# Task requirements
Your answer should be every line of the records that contains the word "mais".

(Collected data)
==============================

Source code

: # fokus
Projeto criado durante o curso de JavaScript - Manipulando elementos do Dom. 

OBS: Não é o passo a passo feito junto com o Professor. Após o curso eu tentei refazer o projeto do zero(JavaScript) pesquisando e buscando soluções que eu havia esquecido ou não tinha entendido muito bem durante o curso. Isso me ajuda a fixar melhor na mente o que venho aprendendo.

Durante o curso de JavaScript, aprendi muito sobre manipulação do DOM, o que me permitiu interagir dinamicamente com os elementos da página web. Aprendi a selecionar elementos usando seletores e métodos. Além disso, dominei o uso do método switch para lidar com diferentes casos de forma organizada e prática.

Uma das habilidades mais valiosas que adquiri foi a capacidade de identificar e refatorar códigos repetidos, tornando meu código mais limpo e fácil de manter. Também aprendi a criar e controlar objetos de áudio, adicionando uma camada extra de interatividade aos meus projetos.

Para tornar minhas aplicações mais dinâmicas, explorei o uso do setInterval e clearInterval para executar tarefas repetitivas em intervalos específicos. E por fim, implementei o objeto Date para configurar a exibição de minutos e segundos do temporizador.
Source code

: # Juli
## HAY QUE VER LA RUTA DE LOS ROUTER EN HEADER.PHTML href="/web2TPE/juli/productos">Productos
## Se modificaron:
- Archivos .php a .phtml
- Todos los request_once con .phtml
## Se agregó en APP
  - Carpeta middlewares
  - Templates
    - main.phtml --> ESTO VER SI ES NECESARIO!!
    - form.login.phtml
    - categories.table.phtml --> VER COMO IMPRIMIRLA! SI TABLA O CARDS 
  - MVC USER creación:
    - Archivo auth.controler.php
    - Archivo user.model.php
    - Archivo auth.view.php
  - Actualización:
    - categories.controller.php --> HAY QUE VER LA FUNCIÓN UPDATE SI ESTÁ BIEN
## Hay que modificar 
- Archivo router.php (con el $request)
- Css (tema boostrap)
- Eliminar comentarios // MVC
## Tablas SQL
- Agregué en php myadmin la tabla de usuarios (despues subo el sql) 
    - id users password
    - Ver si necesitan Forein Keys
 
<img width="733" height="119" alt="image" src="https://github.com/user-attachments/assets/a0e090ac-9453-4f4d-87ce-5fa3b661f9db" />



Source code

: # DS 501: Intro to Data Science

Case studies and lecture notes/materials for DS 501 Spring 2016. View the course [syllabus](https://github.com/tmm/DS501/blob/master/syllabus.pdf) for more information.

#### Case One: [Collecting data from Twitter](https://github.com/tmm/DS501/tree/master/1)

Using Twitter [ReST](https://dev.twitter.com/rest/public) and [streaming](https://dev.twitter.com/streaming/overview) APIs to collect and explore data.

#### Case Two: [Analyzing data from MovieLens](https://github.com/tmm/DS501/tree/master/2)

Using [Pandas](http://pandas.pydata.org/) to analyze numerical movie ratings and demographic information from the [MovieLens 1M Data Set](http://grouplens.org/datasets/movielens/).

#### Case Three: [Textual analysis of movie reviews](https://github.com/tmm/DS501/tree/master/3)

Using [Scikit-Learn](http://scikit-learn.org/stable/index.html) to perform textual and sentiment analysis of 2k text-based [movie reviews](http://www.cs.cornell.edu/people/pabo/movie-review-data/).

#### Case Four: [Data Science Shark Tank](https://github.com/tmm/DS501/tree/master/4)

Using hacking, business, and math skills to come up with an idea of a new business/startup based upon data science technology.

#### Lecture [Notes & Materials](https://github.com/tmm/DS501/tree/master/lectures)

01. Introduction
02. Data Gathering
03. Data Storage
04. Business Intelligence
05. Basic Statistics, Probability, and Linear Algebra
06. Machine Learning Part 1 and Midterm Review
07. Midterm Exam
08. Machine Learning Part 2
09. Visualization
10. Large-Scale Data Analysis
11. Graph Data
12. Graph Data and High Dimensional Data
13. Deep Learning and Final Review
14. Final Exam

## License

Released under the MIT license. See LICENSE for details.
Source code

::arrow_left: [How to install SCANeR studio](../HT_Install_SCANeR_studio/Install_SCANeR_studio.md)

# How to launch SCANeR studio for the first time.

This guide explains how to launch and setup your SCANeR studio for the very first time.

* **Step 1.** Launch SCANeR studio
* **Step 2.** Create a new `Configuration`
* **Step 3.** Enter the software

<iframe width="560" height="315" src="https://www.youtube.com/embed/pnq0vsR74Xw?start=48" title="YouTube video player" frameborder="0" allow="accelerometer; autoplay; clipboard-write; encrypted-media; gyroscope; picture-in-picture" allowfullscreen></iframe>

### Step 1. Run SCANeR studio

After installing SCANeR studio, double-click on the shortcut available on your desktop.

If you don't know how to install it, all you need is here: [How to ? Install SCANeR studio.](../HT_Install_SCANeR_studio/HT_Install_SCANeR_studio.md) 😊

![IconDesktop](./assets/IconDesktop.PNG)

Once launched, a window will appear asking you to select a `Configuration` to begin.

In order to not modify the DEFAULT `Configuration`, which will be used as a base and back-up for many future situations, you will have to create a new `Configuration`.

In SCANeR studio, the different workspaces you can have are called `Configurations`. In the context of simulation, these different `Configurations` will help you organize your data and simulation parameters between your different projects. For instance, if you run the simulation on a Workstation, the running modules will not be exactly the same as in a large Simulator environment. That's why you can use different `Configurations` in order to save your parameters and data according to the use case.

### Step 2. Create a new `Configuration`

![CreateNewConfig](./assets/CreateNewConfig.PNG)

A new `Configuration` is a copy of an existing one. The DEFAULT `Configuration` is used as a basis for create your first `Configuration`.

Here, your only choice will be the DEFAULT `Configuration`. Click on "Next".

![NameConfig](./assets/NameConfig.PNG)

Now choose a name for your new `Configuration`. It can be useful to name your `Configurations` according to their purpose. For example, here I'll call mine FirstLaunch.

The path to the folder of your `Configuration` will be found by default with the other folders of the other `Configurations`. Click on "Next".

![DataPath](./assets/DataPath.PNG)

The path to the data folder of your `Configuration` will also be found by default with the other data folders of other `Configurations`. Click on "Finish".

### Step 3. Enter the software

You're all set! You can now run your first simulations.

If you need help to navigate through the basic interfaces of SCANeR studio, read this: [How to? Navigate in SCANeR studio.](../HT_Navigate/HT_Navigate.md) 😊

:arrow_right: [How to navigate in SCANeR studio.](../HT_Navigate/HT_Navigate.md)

==============================

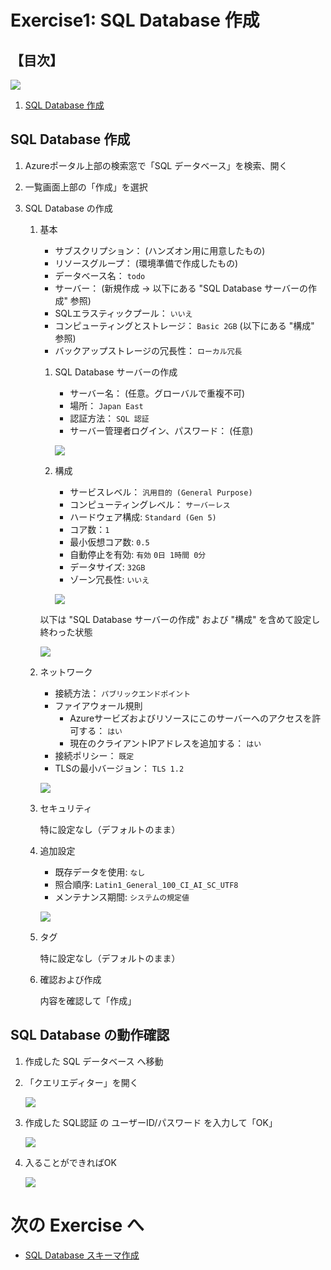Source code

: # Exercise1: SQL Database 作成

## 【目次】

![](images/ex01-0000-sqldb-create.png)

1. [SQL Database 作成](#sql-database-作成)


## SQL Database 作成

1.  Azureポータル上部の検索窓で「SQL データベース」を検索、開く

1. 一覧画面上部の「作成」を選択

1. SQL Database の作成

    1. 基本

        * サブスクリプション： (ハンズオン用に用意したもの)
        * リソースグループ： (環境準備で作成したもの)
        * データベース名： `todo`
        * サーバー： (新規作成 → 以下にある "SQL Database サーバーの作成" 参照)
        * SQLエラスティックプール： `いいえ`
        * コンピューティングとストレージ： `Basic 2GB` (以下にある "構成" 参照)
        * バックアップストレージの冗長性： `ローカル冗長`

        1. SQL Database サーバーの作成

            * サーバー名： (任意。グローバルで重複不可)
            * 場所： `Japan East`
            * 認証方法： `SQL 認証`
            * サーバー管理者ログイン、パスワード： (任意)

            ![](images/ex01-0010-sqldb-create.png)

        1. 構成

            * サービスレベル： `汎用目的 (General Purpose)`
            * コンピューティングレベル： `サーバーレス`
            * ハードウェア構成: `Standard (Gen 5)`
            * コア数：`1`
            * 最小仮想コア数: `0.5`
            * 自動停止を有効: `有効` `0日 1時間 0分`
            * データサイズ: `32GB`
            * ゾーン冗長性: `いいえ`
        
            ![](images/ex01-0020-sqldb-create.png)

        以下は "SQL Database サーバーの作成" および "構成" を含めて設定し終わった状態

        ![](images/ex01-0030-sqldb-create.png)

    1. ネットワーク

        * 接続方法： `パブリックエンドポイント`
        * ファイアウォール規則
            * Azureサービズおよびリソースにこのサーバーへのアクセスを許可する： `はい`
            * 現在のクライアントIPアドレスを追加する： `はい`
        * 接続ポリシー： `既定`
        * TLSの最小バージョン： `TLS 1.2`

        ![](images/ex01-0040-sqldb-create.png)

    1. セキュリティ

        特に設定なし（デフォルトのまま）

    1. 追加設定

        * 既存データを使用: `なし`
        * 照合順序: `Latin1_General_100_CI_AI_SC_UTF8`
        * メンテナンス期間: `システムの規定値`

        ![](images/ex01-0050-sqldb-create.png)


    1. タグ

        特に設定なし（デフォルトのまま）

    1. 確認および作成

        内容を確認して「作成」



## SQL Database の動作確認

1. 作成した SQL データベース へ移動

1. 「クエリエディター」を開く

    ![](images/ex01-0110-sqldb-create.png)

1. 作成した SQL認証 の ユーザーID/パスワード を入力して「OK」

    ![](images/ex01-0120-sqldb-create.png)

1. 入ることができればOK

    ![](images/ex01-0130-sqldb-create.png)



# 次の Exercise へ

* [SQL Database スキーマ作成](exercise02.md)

==============================

# Worked solution
Uma das habilidades mais valiosas que adquiri foi a capacidade de identificar e refatorar códigos repetidos, tornando meu código mais limpo e fácil de manter. Também aprendi a criar e controlar objetos de áudio, adicionando uma camada extra de interatividade aos meus projetos.
Para tornar minhas aplicações mais dinâmicas, explorei o uso do setInterval e clearInterval para executar tarefas repetitivas em intervalos específicos. E por fim, implementei o objeto Date para configurar a exibição de minutos e segundos do temporizador.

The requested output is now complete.